Background: Calculus Bovis is a valuable Chinese medicine, which is widely used in the clinical treatment of ischemic stroke. The present study is aimed at investigating its target and the mechanism involved in ischemic stroke treatment by network pharmacology. Methods: Effective compounds of Calculus Bovis were collected using methods of network pharmacology and using the Bioinformatics Analysis Tool for Molecular Mechanism of Traditional Chinese Medicine (BATMAN-TCM) and the Traditional Chinese Medicine Systems Pharmacology Database and Analysis Platform (TCMSP). Potential compound targets were searched in the TCMSP and SwissTargetPrediction databases. Ischemic stroke-related disease targets were searched in the Drugbank, DisGeNet, OMIM, and TTD databases. These two types of targets were uploaded to the STRING database, and a network of their interaction (PPI) was built with its characteristics calculated, aiming to reveal a number of key targets. Hub genes were selected using a plug-in of the Cytoscape software, and Gene Ontology (GO) biological processes and pathway enrichment analyses of Kyoto Encyclopedia of Genes and Genomes (KEGG) were conducted using the clusterProfiler package of R language. Results: Among 12 compounds, deoxycorticosterone, Methyl cholate, and biliverdin were potentially effective components. A total of 344 Calculus Bovis compound targets and 590 ischemic stroke targets were found with 92 overlapping targets, including hub genes such as TP53, AKT, PIK2CA, MAPK3, MMP9, and MMP2. Biological functions of Calculus Bovis are associated with protein hydrolyzation, phosphorylation of serine/threonine residues of protein substrates, peptide bond hydrolyzation of peptides and proteins, hydrolyzation of intracellular second messengers, antioxidation and reduction, RNA transcription, and other biological processes. Conclusion: Calculus Bovis may play a role in ischemic stroke by activating PI3K-AKT and MAPK signaling pathways, which are involved in regulating inflammatory response, cell apoptosis, and proliferation.

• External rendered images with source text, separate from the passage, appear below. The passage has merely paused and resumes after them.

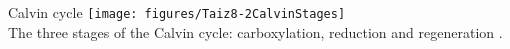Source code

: \documentclass[10pt]{beamer}
\begin{document}
%
\begin{frame}{Calvin cycle}
    \centering
    \texttt{[image: figures/Taiz8-2CalvinStages]}\\
    {\small The three stages of the Calvin cycle: carboxylation, reduction and regeneration \autocite[from][]{TaiZei2006}.}
\end{frame}
%
%
\end{document}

A cholesterol biosynthesis inhibitor from Rhizopus oryzae
Arch Pharm Res 2004 Jun;27(6):624-7.PMID:15283464DOI:10.1007/BF02980161.
A bile acid derivative, Methyl cholate (1), was isolated from EtOAc extract of the fungus Rhizopus oryzae as a cholesterol biosynthesis inhibitor. It showed moderate inhibitory activity on cholesterol biosynthesis in human Chang liver cells. Compound 1 exhibited inhibitory effect on the later step of cholesterol biosynthesis, indicating that its action mode is different from that of statins that act on the HMG-CoA reductase.